## PROBLEM TO WORK ON
The answer must be a single number: the count of lines in these records that hold "botón".

-*-*-

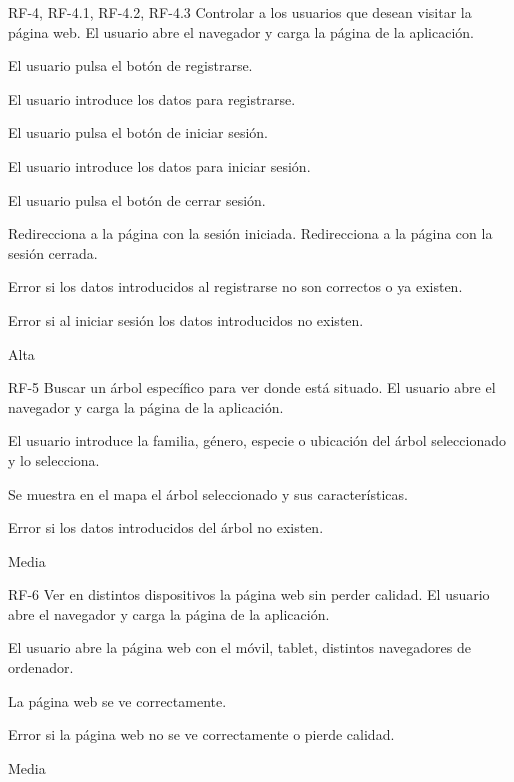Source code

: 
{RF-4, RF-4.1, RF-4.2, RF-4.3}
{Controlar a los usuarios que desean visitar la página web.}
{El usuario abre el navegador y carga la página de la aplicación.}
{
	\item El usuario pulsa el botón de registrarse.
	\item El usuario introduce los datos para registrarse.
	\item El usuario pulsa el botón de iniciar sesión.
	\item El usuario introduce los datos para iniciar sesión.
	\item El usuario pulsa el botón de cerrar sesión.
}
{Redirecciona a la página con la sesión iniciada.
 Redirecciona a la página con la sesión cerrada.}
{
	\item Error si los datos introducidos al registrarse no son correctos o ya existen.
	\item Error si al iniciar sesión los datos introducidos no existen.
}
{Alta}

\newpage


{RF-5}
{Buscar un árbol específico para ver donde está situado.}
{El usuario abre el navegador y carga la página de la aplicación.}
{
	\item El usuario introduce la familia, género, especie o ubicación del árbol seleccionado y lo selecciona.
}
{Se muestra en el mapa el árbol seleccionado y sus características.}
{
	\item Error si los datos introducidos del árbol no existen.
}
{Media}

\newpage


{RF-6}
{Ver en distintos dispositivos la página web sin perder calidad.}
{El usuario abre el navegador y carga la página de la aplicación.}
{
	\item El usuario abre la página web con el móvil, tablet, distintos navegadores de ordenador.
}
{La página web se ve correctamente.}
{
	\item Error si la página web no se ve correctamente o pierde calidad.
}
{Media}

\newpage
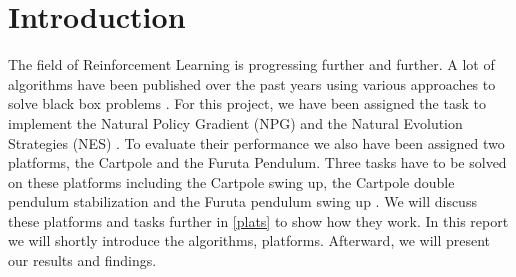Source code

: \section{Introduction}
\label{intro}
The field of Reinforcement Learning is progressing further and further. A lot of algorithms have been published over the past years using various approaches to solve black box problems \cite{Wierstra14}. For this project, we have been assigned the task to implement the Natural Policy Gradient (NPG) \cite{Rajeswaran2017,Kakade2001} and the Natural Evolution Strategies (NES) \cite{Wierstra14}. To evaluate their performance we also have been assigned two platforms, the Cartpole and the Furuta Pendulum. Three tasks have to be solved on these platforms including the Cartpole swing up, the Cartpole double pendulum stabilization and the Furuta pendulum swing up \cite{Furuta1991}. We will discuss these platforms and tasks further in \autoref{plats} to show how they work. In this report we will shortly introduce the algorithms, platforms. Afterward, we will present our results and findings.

-*-*-

## OUTPUT OF THE TASK
3